(Beginning of DATA EXCERPTS)
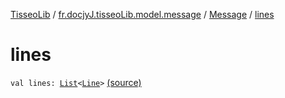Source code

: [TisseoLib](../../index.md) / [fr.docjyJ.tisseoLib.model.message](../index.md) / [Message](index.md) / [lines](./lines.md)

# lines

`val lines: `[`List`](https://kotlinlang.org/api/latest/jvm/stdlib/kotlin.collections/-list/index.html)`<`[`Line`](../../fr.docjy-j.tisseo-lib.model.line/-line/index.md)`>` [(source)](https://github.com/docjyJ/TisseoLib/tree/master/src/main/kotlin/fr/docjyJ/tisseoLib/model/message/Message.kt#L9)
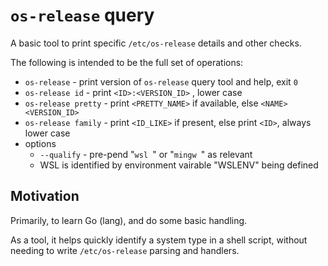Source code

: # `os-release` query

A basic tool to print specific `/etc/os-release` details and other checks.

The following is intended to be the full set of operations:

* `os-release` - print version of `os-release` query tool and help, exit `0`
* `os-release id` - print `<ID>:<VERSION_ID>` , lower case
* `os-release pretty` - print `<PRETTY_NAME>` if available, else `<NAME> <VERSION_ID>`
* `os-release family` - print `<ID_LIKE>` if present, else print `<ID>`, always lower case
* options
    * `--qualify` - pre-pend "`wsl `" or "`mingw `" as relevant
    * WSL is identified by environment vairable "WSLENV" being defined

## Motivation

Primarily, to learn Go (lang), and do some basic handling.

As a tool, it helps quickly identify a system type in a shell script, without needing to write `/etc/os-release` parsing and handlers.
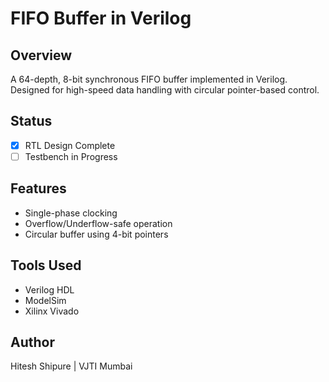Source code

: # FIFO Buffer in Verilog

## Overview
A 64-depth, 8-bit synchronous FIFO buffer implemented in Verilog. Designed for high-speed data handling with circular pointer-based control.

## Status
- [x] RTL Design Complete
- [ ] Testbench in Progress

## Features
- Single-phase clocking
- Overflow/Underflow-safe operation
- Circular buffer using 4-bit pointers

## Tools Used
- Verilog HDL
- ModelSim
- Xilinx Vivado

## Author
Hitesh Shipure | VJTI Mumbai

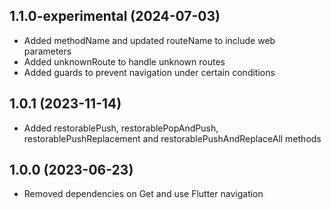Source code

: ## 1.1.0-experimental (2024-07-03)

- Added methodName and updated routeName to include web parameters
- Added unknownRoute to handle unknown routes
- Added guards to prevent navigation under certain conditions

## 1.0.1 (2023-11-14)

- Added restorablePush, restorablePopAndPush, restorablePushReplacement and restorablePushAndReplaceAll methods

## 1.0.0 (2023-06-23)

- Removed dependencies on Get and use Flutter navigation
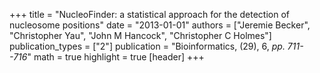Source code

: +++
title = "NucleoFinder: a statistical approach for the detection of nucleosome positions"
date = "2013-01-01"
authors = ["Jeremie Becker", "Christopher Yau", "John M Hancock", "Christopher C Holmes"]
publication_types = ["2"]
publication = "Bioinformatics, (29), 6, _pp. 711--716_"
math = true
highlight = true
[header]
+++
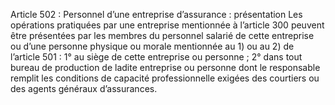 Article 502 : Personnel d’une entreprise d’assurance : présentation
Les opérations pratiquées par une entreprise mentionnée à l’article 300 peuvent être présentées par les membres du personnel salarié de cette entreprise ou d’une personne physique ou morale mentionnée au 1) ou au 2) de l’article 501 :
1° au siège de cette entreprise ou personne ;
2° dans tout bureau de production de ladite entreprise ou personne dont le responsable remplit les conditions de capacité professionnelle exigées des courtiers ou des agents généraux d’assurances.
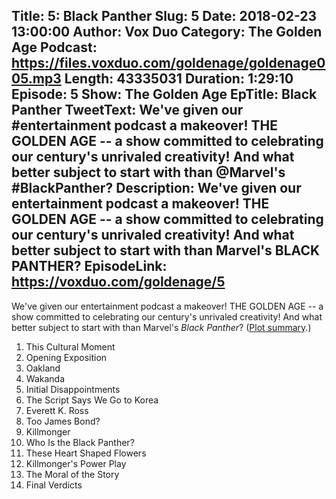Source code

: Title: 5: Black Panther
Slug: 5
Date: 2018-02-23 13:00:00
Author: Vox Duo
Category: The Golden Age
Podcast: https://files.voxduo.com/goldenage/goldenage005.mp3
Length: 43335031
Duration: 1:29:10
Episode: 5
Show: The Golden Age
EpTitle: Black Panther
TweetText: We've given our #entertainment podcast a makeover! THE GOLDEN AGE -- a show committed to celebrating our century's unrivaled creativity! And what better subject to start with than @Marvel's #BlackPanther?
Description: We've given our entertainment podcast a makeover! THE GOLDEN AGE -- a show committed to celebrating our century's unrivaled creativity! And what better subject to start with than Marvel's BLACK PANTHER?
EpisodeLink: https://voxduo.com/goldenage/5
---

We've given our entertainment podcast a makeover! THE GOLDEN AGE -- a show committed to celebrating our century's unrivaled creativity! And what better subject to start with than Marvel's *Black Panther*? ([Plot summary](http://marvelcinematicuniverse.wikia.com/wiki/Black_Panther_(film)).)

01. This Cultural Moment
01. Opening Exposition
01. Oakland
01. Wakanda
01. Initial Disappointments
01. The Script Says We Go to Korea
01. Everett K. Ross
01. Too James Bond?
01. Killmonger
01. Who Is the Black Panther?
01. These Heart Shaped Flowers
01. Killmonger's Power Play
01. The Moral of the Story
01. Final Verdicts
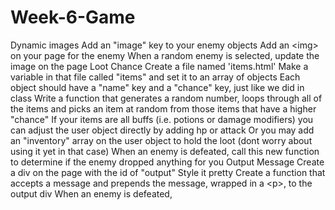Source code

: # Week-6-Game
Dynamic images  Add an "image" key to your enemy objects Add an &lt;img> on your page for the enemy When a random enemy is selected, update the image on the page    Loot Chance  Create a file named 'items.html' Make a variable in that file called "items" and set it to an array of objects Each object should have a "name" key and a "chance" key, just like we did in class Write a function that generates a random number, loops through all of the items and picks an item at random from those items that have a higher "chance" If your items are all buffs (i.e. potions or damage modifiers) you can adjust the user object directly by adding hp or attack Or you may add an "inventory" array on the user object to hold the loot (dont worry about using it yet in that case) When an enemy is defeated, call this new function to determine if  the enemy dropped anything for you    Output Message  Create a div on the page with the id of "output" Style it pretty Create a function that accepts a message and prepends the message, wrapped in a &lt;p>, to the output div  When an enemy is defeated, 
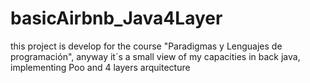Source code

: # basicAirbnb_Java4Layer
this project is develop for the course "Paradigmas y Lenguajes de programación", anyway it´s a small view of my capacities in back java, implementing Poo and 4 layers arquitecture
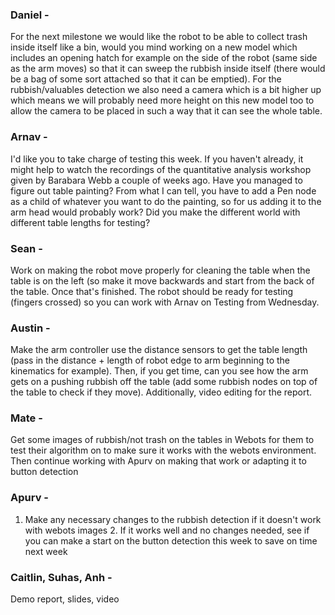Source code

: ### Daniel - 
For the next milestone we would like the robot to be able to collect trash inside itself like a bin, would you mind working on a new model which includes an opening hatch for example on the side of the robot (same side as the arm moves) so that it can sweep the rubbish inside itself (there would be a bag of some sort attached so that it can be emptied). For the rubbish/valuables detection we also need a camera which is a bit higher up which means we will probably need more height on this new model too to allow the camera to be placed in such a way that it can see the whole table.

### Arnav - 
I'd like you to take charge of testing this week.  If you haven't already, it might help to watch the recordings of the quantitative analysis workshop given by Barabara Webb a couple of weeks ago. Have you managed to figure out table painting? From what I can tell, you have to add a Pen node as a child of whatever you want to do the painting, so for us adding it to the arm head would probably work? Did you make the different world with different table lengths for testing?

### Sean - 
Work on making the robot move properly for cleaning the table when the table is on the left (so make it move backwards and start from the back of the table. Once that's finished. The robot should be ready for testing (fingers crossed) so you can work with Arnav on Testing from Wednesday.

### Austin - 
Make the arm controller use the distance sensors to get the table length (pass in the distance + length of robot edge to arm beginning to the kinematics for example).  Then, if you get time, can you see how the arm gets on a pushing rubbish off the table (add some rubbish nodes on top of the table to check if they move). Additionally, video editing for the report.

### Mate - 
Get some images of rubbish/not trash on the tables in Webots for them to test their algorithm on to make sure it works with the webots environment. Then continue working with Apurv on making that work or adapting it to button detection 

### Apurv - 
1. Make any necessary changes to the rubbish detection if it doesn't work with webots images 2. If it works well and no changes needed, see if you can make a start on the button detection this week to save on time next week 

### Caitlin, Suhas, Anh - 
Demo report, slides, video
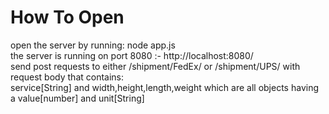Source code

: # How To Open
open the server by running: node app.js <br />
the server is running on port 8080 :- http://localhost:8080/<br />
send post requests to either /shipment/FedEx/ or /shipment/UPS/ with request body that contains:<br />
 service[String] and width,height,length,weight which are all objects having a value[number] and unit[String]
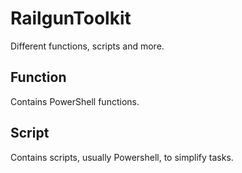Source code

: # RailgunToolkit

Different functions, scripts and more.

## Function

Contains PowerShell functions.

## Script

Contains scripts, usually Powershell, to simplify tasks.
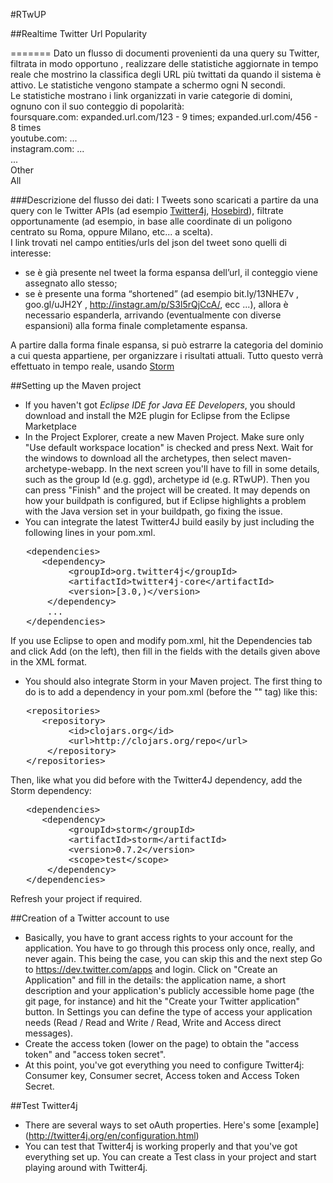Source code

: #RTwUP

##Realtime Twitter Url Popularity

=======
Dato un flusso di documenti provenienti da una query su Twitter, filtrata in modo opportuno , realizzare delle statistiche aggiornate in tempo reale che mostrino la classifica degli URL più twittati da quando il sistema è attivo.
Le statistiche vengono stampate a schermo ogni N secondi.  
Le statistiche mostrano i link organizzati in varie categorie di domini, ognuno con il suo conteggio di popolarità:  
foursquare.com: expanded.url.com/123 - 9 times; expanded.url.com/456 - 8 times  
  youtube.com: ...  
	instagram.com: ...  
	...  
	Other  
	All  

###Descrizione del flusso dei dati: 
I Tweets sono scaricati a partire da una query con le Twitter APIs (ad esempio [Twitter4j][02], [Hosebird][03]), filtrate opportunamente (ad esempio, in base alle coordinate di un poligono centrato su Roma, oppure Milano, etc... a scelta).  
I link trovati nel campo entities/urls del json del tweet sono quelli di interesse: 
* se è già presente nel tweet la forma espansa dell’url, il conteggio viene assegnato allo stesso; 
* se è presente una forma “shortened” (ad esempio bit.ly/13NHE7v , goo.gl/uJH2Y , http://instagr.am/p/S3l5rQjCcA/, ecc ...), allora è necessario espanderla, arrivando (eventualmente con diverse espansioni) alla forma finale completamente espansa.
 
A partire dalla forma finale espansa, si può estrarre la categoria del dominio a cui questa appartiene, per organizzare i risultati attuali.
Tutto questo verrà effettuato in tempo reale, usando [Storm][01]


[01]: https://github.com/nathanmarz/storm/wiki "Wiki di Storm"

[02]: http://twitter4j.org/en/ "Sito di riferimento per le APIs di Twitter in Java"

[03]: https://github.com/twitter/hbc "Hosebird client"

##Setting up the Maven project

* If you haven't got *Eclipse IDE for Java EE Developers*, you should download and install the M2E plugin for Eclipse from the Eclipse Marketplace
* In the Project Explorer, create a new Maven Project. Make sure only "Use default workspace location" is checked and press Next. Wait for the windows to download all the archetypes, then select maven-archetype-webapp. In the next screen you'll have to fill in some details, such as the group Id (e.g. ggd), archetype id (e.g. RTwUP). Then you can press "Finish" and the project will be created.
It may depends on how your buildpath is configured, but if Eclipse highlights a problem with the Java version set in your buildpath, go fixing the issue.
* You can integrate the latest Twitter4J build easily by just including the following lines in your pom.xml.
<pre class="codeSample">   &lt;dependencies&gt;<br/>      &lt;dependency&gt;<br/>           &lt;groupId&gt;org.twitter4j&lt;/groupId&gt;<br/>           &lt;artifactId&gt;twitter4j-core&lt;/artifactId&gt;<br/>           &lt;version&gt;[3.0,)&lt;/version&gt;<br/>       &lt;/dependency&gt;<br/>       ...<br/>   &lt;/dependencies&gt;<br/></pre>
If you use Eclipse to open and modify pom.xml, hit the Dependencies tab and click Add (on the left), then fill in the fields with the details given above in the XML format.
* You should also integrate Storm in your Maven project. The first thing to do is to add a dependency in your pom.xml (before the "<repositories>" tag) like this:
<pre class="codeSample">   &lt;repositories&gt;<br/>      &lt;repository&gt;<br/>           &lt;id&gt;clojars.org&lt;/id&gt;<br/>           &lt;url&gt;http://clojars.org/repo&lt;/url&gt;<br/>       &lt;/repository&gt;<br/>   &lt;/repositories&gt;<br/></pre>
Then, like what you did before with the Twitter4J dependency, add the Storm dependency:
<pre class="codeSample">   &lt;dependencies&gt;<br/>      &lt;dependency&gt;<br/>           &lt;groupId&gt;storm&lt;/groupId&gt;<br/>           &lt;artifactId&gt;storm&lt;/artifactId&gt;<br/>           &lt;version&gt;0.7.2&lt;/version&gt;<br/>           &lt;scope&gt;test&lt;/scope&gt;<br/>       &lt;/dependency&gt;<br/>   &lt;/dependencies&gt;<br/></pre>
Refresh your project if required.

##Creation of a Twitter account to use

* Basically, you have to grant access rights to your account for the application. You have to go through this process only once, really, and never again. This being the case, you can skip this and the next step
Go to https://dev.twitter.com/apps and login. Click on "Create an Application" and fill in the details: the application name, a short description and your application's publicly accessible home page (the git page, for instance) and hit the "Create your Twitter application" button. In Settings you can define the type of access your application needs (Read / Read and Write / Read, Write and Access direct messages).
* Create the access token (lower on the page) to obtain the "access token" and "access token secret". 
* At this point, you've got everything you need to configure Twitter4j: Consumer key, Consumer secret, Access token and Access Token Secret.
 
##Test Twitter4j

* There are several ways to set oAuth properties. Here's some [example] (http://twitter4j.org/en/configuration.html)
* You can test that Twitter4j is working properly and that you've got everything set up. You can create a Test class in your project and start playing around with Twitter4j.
(End of DATA EXCERPTS)
Word for word, restate the lines above from the line containing "Le statistiche vengono" through the line containing "A partire dalla", with both included and nothing else.

**ANSWER BOX**:
Le statistiche vengono stampate a schermo ogni N secondi.  
Le statistiche mostrano i link organizzati in varie categorie di domini, ognuno con il suo conteggio di popolarità:  
foursquare.com: expanded.url.com/123 - 9 times; expanded.url.com/456 - 8 times  
  youtube.com: ...  
	instagram.com: ...  
	...  
	Other  
	All  

###Descrizione del flusso dei dati: 
I Tweets sono scaricati a partire da una query con le Twitter APIs (ad esempio [Twitter4j][02], [Hosebird][03]), filtrate opportunamente (ad esempio, in base alle coordinate di un poligono centrato su Roma, oppure Milano, etc... a scelta).  
I link trovati nel campo entities/urls del json del tweet sono quelli di interesse: 
* se è già presente nel tweet la forma espansa dell’url, il conteggio viene assegnato allo stesso; 
* se è presente una forma “shortened” (ad esempio bit.ly/13NHE7v , goo.gl/uJH2Y , http://instagr.am/p/S3l5rQjCcA/, ecc ...), allora è necessario espanderla, arrivando (eventualmente con diverse espansioni) alla forma finale completamente espansa.
 
A partire dalla forma finale espansa, si può estrarre la categoria del dominio a cui questa appartiene, per organizzare i risultati attuali.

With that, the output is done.